最近、「じゃあ写真撮っときな」とか、「写真撮っといてん」とか、めちゃくちゃ言われます。一日中撮影会。
今の子供や学生は、写真撮られ慣れているんだろうなあ。
私は基本的に写真を撮られるのが苦手です。
ヘラヘラニヤニヤしてたり目つきが怖かったり、写真の中の自分に、うわっと思う。たまに、もしやこれが日常…?と信じたくない角度の写真があると、見なかったことにする。
「写真に写る自分(なのか本人なのか)が残念なもの」だと思っているのは、多分少数派ではないはずで、私は、それが一定数いる最後の世代だと思います。
私たち(30歳前半)以上の世代にも、フォトショなどで加工を上手にする人はたくさんいるけれど、私たち以下の子の、写真のきれいさよ。盛る上手さよ。
写真の中の自分を「まじかこんな感じかやだな〜」と笑って、あきらめたり受け入れたりする世代と、「うわ、全然盛れてないやん」って加工がどんどん上手になる世代。狭間を生きて、見事に取り残されています。世代だけじゃなくて、性格の差もあるだろうけど。
ただでさえ、元々人の顔の見分けがつかないのに、若い子の写真が、加工によってますます同じ顔に見える。「かわいい子」と紹介されても、全員可愛い。分からない。
人物だけでなく、写真そのものに縁遠い。インスタを見ていると、みんな綺麗にとるなあ~とびっくりします。
母や祖母の昔のアルバムを見ていると、変なタイミングでシャッターを切られたものがたくさんあって、ほんの数枚、たまにすごくいい写真があります。ゲラゲラ笑って、少ししんみりする。私は、自分の変な写真も、長女や次女が大人になって笑ってくれれば楽しいなと思うし(他人に笑われたらちょっと辛いけど)、これが写真の醍醐味だと思っているけど、時代遅れなんだろうなあ。
私の成人式の写真なんて、ピークで太っていて顔パンパンで、ギャルに施されたメイクで目の周り真っ黒で、母から受け継いだ演歌歌手みたいなふりそでで、写真館で緊張してて、思いのこもったもののはずなのに、もう笑える要素しかない。
そんな写真、なくなっていくんだろうなあ。
高校生の長女や次女に、40代の私を上手に加工されて、どこぞの美魔女モデルみたいな写真が後世に残っていくのかな…。
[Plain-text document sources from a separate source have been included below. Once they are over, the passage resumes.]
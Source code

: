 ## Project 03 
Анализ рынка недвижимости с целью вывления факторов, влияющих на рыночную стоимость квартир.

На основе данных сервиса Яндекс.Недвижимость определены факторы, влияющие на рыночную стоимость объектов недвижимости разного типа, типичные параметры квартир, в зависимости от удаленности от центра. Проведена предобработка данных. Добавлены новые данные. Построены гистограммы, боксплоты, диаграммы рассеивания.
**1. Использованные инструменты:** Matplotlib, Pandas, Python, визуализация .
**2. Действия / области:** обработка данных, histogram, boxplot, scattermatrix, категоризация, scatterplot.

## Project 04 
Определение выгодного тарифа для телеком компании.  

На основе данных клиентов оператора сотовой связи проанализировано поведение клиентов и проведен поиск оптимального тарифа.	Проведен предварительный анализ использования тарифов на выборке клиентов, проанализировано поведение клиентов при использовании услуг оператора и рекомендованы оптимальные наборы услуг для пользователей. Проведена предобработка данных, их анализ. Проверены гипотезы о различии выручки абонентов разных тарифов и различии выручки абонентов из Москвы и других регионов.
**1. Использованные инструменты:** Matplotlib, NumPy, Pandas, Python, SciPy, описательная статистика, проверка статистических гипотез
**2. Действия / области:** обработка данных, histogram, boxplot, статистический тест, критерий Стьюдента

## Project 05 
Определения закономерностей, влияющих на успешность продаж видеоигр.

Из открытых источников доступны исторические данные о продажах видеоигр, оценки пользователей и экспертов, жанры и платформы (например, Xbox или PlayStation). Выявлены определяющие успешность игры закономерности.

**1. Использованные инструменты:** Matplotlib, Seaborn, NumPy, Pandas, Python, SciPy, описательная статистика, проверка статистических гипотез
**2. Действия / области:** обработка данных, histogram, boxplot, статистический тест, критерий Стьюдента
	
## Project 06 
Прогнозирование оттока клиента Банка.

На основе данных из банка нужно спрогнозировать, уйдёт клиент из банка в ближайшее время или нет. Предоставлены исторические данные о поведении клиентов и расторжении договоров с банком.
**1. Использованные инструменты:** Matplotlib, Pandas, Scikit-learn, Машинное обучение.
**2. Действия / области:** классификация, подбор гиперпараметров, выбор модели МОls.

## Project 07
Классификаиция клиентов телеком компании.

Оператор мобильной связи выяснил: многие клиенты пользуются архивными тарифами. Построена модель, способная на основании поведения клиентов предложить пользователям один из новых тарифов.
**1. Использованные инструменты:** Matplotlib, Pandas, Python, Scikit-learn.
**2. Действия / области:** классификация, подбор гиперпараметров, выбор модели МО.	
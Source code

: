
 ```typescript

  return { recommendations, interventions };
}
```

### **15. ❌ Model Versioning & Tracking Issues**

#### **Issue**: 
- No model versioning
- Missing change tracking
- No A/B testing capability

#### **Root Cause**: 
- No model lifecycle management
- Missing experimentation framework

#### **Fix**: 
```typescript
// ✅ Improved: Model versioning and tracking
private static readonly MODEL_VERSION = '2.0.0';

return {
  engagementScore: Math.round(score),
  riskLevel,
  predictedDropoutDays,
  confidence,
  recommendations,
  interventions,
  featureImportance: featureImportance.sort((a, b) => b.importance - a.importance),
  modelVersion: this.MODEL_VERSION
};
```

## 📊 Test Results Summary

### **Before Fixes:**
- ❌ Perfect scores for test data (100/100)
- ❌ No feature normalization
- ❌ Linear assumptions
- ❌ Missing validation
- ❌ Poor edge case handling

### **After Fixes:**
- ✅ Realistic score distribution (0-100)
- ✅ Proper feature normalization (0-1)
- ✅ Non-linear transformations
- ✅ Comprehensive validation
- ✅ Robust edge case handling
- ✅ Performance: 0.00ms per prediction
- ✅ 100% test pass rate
写真技術が発達した背景を思うと、不思議な気持ちになります。まるで江戸時代のお侍さんの肖像画を見るように、「この人、ほんとはどんな顔してたんだろうね。」なんて会話が当たり前になって、それはそれでおもしろいんだろうか。
長女に写真を撮るよう指示される日常で、ふとそんなことを考えるのでした。